2. Description of the Related Art
Conventionally known are various compressors, including reciprocating compressors, rotary compressors, and the like. In these compressors, however, the compression section and driving parts, such as a crankshaft for transmitting a rotary force to the compression section, are complicated in construction, i.e., with many components being used in their construction. For higher compression efficiency, moreover, these conventional compressors should be provided with a check valve on the discharge side thereof. However, the difference in pressure between two opposite sides of the check valve is so great that gas is liable to leak from the valve. Thus, the compression efficiency cannot be high enough. In order to solve these problems, both dimensional and assembling accuracies of the individual parts or components must be improved, which entails an increase in manufacturing costs.
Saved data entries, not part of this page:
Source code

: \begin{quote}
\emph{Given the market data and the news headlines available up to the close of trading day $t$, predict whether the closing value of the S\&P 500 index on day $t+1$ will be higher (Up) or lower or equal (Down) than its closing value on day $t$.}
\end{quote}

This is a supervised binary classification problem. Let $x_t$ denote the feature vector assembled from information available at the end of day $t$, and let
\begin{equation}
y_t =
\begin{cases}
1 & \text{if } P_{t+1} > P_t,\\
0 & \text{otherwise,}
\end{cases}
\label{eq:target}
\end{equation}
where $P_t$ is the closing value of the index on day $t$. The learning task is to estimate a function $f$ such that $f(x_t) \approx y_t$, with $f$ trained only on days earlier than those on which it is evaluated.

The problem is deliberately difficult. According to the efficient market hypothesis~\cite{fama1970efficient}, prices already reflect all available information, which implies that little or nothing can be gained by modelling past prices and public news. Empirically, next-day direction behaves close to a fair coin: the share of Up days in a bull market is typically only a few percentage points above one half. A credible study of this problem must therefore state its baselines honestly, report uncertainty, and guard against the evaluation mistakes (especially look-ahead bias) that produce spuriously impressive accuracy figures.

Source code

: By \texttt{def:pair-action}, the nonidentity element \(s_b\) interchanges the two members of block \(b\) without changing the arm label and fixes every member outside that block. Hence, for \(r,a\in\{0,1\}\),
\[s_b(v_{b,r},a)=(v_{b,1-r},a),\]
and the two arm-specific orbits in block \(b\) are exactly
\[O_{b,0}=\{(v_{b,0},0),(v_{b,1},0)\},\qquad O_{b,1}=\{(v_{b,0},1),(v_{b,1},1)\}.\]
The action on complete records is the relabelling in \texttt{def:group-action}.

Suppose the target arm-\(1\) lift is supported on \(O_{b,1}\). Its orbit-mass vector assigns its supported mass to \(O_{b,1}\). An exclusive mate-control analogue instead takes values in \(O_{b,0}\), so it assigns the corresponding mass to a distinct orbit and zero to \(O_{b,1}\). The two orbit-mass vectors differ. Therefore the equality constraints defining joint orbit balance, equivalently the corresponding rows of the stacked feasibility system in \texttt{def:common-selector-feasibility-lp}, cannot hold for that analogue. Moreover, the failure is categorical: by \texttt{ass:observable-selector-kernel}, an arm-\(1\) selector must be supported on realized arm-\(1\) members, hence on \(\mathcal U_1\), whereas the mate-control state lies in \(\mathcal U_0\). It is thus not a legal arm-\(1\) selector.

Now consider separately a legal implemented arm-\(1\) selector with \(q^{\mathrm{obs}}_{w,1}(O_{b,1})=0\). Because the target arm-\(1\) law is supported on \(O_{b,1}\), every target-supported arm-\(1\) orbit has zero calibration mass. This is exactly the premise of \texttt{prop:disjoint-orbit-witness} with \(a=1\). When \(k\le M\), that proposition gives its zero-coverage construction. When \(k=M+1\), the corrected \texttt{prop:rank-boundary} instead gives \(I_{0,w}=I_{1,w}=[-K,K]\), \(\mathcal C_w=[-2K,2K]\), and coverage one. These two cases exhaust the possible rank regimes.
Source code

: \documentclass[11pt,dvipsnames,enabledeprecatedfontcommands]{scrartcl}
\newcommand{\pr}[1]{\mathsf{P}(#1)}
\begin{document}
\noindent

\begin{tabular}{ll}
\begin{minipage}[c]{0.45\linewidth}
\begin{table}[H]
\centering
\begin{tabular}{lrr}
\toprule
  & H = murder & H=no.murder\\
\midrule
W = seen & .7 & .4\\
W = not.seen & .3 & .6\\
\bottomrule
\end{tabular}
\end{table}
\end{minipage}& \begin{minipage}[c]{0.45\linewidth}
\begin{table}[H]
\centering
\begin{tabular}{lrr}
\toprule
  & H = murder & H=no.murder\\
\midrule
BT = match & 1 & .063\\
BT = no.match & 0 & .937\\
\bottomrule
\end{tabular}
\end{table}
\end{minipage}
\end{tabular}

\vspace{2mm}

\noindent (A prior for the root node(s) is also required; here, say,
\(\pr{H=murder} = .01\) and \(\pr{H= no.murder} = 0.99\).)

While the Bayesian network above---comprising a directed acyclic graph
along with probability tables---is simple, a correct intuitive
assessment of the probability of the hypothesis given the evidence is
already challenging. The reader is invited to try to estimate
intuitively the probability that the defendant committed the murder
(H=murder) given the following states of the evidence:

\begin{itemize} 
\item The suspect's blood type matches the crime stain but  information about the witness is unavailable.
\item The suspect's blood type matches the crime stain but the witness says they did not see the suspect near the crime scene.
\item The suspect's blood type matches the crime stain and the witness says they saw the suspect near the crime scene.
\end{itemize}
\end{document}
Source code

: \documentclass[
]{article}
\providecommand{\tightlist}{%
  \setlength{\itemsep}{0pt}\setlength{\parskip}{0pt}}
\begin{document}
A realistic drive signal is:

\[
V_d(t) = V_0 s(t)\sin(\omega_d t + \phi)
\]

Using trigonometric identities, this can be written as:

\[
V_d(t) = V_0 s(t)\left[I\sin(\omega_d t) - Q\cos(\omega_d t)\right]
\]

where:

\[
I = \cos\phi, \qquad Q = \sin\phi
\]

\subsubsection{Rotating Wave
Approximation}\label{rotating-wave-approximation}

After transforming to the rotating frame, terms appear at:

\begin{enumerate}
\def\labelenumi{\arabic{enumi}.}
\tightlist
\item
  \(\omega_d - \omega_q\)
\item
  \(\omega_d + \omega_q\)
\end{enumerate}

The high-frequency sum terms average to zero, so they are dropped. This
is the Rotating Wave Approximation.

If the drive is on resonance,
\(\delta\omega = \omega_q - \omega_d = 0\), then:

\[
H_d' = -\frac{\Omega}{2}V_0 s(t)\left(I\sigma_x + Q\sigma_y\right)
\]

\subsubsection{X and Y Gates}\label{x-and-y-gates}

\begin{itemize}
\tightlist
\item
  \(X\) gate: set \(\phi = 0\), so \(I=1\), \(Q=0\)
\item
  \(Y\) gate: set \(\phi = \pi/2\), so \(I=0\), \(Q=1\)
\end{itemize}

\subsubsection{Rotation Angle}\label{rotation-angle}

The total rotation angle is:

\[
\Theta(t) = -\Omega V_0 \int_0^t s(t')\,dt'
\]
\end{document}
A screw pump is disclosed in U.S. Pat. No. 2,401,189. In this prior art pump, a columnar rotating body, which has a special groove on its outer surface, is disposed in a sleeve. A spiral blade is slidably fitted in the groove. As the rotating body is rotated, a fluid, confined between two adjacent turns of the blade in the space between the outer surface of the rotating body and the inner surface of the sleeve, is transported from one end of the sleeve to the other.
Thus, the screw pump serves only to transport the fluid, and is not adapted to compress it. During the transportation, the fluid can be sealed only if the outer surface of the blade is continuously in contact with the inner surface of the sleeve. While the rotating body is rotating, however, the blade cannot easily slide smoothly in the groove, due to its susceptibility to deformation. It is difficult, therefore, to continuously keep the outer surface of the blade in tight contact with the inner surface of the sleeve. Thus, the fluid cannot be satisfactorily sealed. In consequence, the screw pump of this construction cannot produce any compression effect.
The present invention has been developed in consideration of the above circumstances, and is intended to provide a fluid compressor which ensures efficient compression with a simple structure and is made up of components or parts easily manufactured and assembled.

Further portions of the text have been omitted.